As a young priest, I remember very clearly rejoicing in the special efforts of Pope St. John Paul II to raise many more holy men and women to the altars. His pontificate with an almost dogged determination worked to put sanctity close up and heroic before our eyes. I think especially of the concentration camp and gulag martyrs like Maximilian Kolbe. In His saints, Jesus comes close and draws us inexorably to Himself.

Apart from the question of why certain saint’s feast days were changed to a different date, one could ask why on weekdays we wear green vestments so much more often in Ordinary Time? Why are the saints, with optional memorials in the calendar, so often ignored? Was not Pius X’s breviary reform enough, assuring the use of each day’s psalms on all III class feasts? Is there a problem with singing the Te Deum most days outside of the Penitential Seasons?

5. While we are at it: When it comes to calendar… isn’t older better?

From me you will get a resounding “yes”, especially if we are talking about vigils and octaves, and giving the proper denomination to times and seasons. “Ordinary Time” does not cut it as a designation. We are never ordinary; we are always somehow in the midst of or following in the train of the great mysteries, like Epiphany or Pentecost. Ordinary? Not hardly!

6. Vernacular and enculturation. Do we work out of a cultural paradigm? Which form of the Latin Rite fits that paradigm better or are we asking the wrong question? What is familiarity or cultural rootedness? My childhood memories of the Dominican Rite were of something very strange or foreign. Somehow, it was acceptable because the visiting priest was a son of the parish who had gone off to the Dominicans, no doubt under the influence of the Dominican sisters who taught in the school. My point? People should not be so rash as to start defining cultural paradigms and labeling things foreign.

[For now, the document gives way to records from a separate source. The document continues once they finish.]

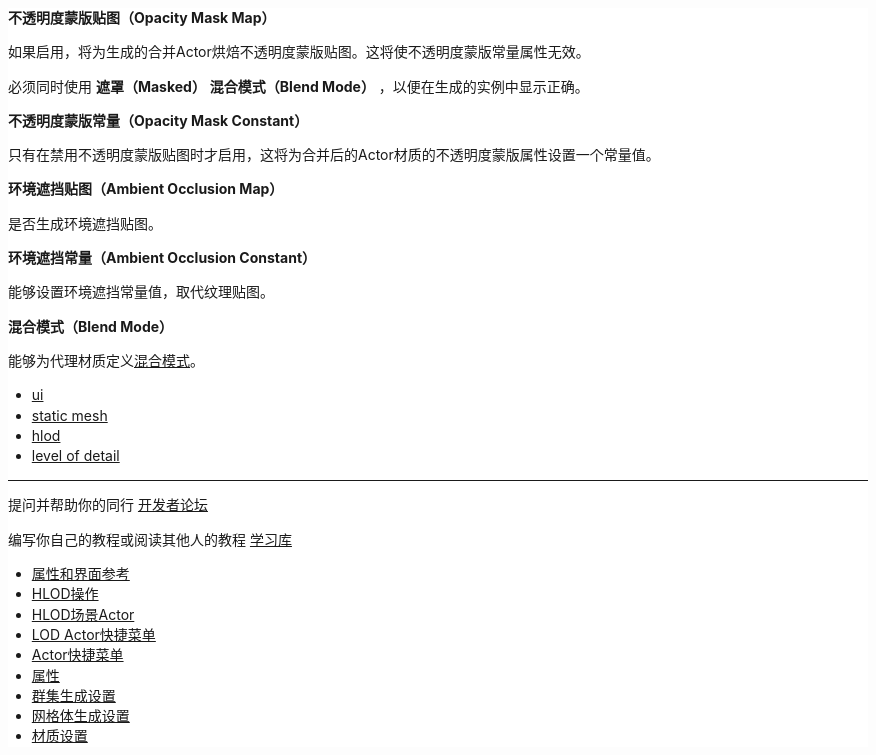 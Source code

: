 **不透明度蒙版贴图（Opacity Mask Map）**

如果启用，将为生成的合并Actor烘焙不透明度蒙版贴图。这将使不透明度蒙版常量属性无效。

必须同时使用 **遮罩（Masked）** **混合模式（Blend Mode）** ，以便在生成的实例中显示正确。

**不透明度蒙版常量（Opacity Mask Constant）**

只有在禁用不透明度蒙版贴图时才启用，这将为合并后的Actor材质的不透明度蒙版属性设置一个常量值。

**环境遮挡贴图（Ambient Occlusion Map）**

是否生成环境遮挡贴图。

**环境遮挡常量（Ambient Occlusion Constant）**

能够设置环境遮挡常量值，取代纹理贴图。

**混合模式（Blend Mode）**

能够为代理材质定义[混合模式](/documentation/zh-cn/unreal-engine/material-blend-modes-in-unreal-engine)。

-   [ui](https://dev.epicgames.com/community/search?query=ui)
-   [static mesh](https://dev.epicgames.com/community/search?query=static%20mesh)
-   [hlod](https://dev.epicgames.com/community/search?query=hlod)
-   [level of detail](https://dev.epicgames.com/community/search?query=level%20of%20detail)

* * *

提问并帮助你的同行 [开发者论坛](https://forums.unrealengine.com/categories?tag=unreal-engine)

编写你自己的教程或阅读其他人的教程 [学习库](https://dev.epicgames.com/community/unreal-engine/learning)

-   [属性和界面参考](/documentation/zh-cn/unreal-engine/hierarchical-level-of-detail-outliner-in-unreal-engine#%E5%B1%9E%E6%80%A7%E5%92%8C%E7%95%8C%E9%9D%A2%E5%8F%82%E8%80%83)
-   [HLOD操作](/documentation/zh-cn/unreal-engine/hierarchical-level-of-detail-outliner-in-unreal-engine#hlod%E6%93%8D%E4%BD%9C)
-   [HLOD场景Actor](/documentation/zh-cn/unreal-engine/hierarchical-level-of-detail-outliner-in-unreal-engine#hlod%E5%9C%BA%E6%99%AFactor)
-   [LOD Actor快捷菜单](/documentation/zh-cn/unreal-engine/hierarchical-level-of-detail-outliner-in-unreal-engine#lodactor%E5%BF%AB%E6%8D%B7%E8%8F%9C%E5%8D%95)
-   [Actor快捷菜单](/documentation/zh-cn/unreal-engine/hierarchical-level-of-detail-outliner-in-unreal-engine#actor%E5%BF%AB%E6%8D%B7%E8%8F%9C%E5%8D%95)
-   [属性](/documentation/zh-cn/unreal-engine/hierarchical-level-of-detail-outliner-in-unreal-engine#%E5%B1%9E%E6%80%A7)
-   [群集生成设置](/documentation/zh-cn/unreal-engine/hierarchical-level-of-detail-outliner-in-unreal-engine#%E7%BE%A4%E9%9B%86%E7%94%9F%E6%88%90%E8%AE%BE%E7%BD%AE)
-   [网格体生成设置](/documentation/zh-cn/unreal-engine/hierarchical-level-of-detail-outliner-in-unreal-engine#%E7%BD%91%E6%A0%BC%E4%BD%93%E7%94%9F%E6%88%90%E8%AE%BE%E7%BD%AE)
-   [材质设置](/documentation/zh-cn/unreal-engine/hierarchical-level-of-detail-outliner-in-unreal-engine#%E6%9D%90%E8%B4%A8%E8%AE%BE%E7%BD%AE) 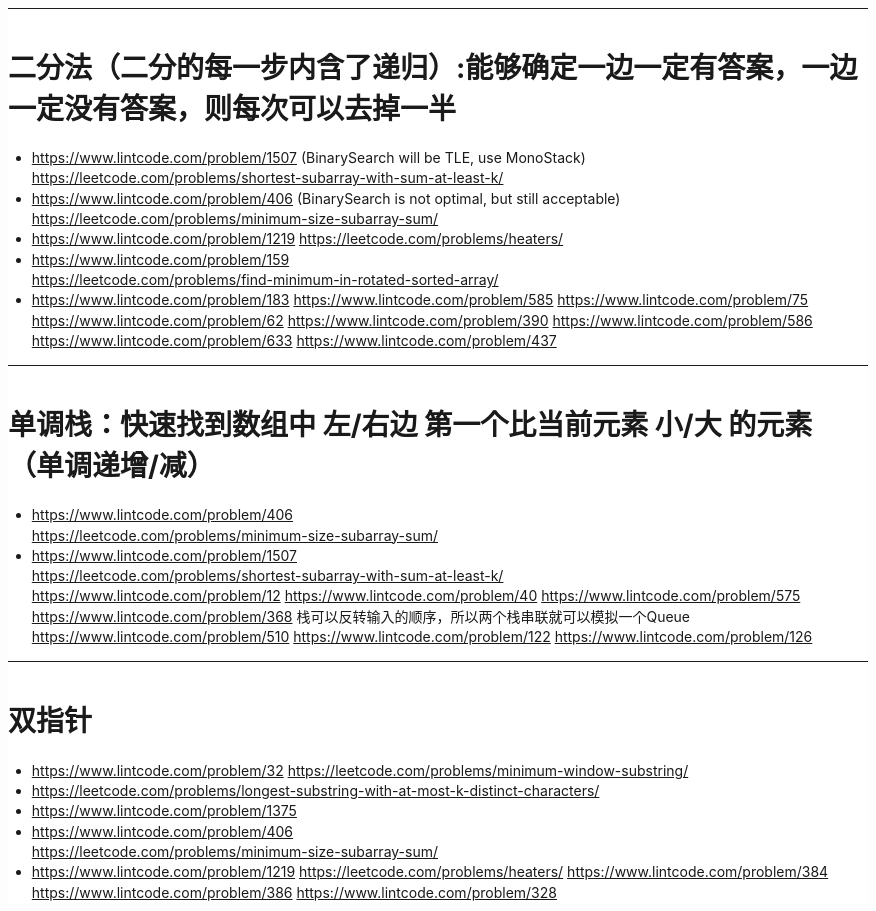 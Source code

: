 

---------------------------------------------------------------------  
# 二分法（二分的每一步内含了递归）:能够确定一边一定有答案，一边一定没有答案，则每次可以去掉一半
* https://www.lintcode.com/problem/1507  (BinarySearch will be TLE, use MonoStack)  
  https://leetcode.com/problems/shortest-subarray-with-sum-at-least-k/  
* https://www.lintcode.com/problem/406  (BinarySearch is not optimal, but still acceptable)  
  https://leetcode.com/problems/minimum-size-subarray-sum/    
* https://www.lintcode.com/problem/1219
  https://leetcode.com/problems/heaters/
* https://www.lintcode.com/problem/159  
  https://leetcode.com/problems/find-minimum-in-rotated-sorted-array/
* https://www.lintcode.com/problem/183
https://www.lintcode.com/problem/585
https://www.lintcode.com/problem/75
https://www.lintcode.com/problem/62
https://www.lintcode.com/problem/390
https://www.lintcode.com/problem/586
https://www.lintcode.com/problem/633
https://www.lintcode.com/problem/437



---------------------------------------------------------------------  
# 单调栈：快速找到数组中 左/右边 第一个比当前元素 小/大 的元素（单调递增/减）
*   https://www.lintcode.com/problem/406  
    https://leetcode.com/problems/minimum-size-subarray-sum/  
*   https://www.lintcode.com/problem/1507  
    https://leetcode.com/problems/shortest-subarray-with-sum-at-least-k/  
https://www.lintcode.com/problem/12
https://www.lintcode.com/problem/40
https://www.lintcode.com/problem/575
https://www.lintcode.com/problem/368
栈可以反转输入的顺序，所以两个栈串联就可以模拟一个Queue
https://www.lintcode.com/problem/510
https://www.lintcode.com/problem/122
https://www.lintcode.com/problem/126



---------------------------------------------------------------------  
# 双指针
*   https://www.lintcode.com/problem/32
    https://leetcode.com/problems/minimum-window-substring/
*   https://leetcode.com/problems/longest-substring-with-at-most-k-distinct-characters/
*   https://www.lintcode.com/problem/1375
*   https://www.lintcode.com/problem/406  
    https://leetcode.com/problems/minimum-size-subarray-sum/  
*   https://www.lintcode.com/problem/1219
    https://leetcode.com/problems/heaters/
https://www.lintcode.com/problem/384
https://www.lintcode.com/problem/386
https://www.lintcode.com/problem/328
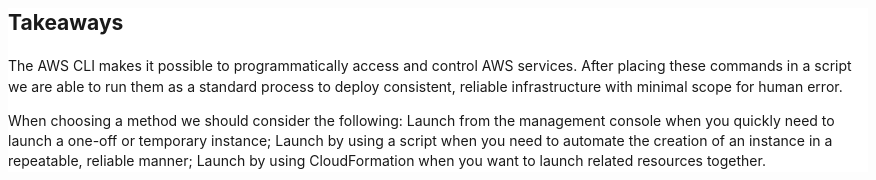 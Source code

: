 ## Takeaways
The AWS CLI makes it possible to programmatically access and control AWS services. After placing these commands in a script we are able to run them as a standard process to deploy consistent, reliable infrastructure with minimal scope for human error.

When choosing a method we should consider the following:
Launch from the management console when you quickly need to launch a one-off or temporary instance;
Launch by using a script when you need to automate the creation of an instance in a repeatable, reliable manner;
Launch by using CloudFormation when you want to launch related resources together.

Latin is an issue and one I have not quite worked out for myself. Personally, I make a distinction concerning the way in Latin which Holy Mass and the Hours of the Breviary touch my heart. Maybe the difference stems from the fact that the Vetus Ordo Mass I experience as celebrated, and in this case as the bishop celebrant surrounded by ministers (deacons, subdeacons, etc.). The breviary I know from private recitation. It could also be that my memories of the Vetus Ordo from childhood and youth and of the texts in Latin speak to me on their own. With the breviary, the Latin suggests to me not itself from my childhood, but a vernacular text in English or Italian or German, which has been part of me either constantly or periodically for all of my priesthood and before… a half century? Yet the breviary touches my heart too: most recently in and through one of those tough hymns, Nunc, Sancte, nobis, Spíritus, from Terce. It is the second stanza that interests me:

Os, lingua, mens, sensus, vigor
Confessiónem pérsonent.
Flamméscat igne cáritas,
Accéndat ardor próximos.

Let flesh and heart and lips and mind
Sound forth our witness to mankind;
And love light up our mortal frame,
Till others catch the living flame.

I’ll keep trying with the Latin…

Excuse me if this has all been a bit rapid fire. I would love to have your observations and your requests for clarification. Instead of saying, “Moving Forward”, I guess I could have shouted out a rallying call like “The future is ours!” In either case, my intention would be to enlist you to help shake many of my friends out of their complacency. People twenty or so years older than I with very negative memories of the old rite are not so many anymore. They are not so much, nor were they ever the issue. The problem is one of perceiving the precipice and stepping out of the crowd hurtling toward the edge. Grasping the sense of the “new forward”, if you will, demands coming to a full stop, stepping back, and taking a look around.